The only problem is that these champions turned out to be extremely rare people. Like any early adopter (thanks Geoffrey Moore), they’re generally innovators and visionaries; they’re confident; they trust their own gut feel and are willing to work with young companies and unproven products. If these early champions didn’t exist, neither would the tech industry. But they can fatally mislead early stage tech companies.

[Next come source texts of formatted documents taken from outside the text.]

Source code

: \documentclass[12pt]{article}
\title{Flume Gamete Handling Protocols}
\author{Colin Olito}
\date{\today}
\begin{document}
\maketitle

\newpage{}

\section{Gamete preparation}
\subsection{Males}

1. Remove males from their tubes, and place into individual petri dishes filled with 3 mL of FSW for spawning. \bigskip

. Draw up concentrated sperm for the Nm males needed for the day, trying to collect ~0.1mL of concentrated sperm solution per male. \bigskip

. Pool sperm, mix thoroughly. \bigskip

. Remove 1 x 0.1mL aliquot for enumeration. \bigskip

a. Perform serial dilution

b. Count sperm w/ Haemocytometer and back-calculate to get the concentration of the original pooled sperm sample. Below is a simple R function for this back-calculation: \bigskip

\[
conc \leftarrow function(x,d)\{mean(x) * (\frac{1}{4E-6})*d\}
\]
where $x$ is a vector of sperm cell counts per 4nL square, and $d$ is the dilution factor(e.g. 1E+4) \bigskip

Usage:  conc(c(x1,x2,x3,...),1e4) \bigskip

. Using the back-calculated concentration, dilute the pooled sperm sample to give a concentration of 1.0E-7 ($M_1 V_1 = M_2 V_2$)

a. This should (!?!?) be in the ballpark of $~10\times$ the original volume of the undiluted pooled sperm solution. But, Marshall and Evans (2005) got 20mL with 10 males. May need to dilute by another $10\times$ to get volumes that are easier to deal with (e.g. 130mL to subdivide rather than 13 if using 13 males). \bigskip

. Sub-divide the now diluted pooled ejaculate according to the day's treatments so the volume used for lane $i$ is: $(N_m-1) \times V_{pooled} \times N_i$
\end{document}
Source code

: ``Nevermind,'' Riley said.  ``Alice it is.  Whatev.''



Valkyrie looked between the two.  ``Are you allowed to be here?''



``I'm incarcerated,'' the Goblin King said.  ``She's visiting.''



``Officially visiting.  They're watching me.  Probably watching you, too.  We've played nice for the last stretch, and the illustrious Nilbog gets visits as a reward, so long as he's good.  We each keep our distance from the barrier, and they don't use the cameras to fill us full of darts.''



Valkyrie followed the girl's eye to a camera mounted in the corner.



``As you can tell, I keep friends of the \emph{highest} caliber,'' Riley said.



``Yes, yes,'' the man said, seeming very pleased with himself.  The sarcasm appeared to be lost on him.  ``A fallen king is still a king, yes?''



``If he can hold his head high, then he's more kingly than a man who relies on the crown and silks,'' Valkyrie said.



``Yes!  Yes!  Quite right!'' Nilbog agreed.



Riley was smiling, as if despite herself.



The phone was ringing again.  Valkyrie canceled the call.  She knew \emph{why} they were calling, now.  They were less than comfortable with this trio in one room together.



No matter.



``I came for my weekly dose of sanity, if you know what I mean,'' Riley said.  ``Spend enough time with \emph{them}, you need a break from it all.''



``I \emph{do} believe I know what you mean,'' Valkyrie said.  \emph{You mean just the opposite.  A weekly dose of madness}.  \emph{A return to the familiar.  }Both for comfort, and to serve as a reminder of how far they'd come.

Moore’s Crossing the Chasm is all about making the transition from these early adopter clients to a more mainstream audience who need different things and are moved by different messages. But we’ve worked with a handful of cases where the first one or two wins were the only wins in sight. In each case, the company, convinced by early success that they’ve got everything right, found it extremely hard to re-focus on the more common buyers: risk-averse people who need a lot more hand-holding and an easier-to-buy product
Also in each case, the vision itself was the problem. Not that it was wrong (usually it was simply ahead of its time) but that most buyers don’t want exciting new visions. They want specific problems solved. The early champions validated the entire vision, so that’s what the company continued to sell. They then waited forever for the next big win, getting bogged down in two-year sales cycles with prospects who look just like the early wins, but are fundamentally different.
Often, the answer is to downplay the vision a bit and break the product up into bite-sized applications. It’s painful, but it can spell the difference between getting customers to fund growth instead of needing lots of early stage investment capital (and the dilution it brings).
Early on, getting twenty $10k wins may actually be better than bagging that $200k elephant. They don’t trample your product development roadmap to suit their specific needs; the sales cycles are shorter; and the sales model is more replicable and scalable — it’s a foundation you can build a business on. One client, Sarah Haskell at Portrait Software liked to call these ‘pointy apps’ to differentiate them from the big, platform sell.
The right balance is to have a vision that underpins the smaller applications and puts them in context. And a set of apps that validate the vision.
No one would say you should turn down the big early wins. Just beware of being lured into the rocks by expecting more buyers to be just like the early ones.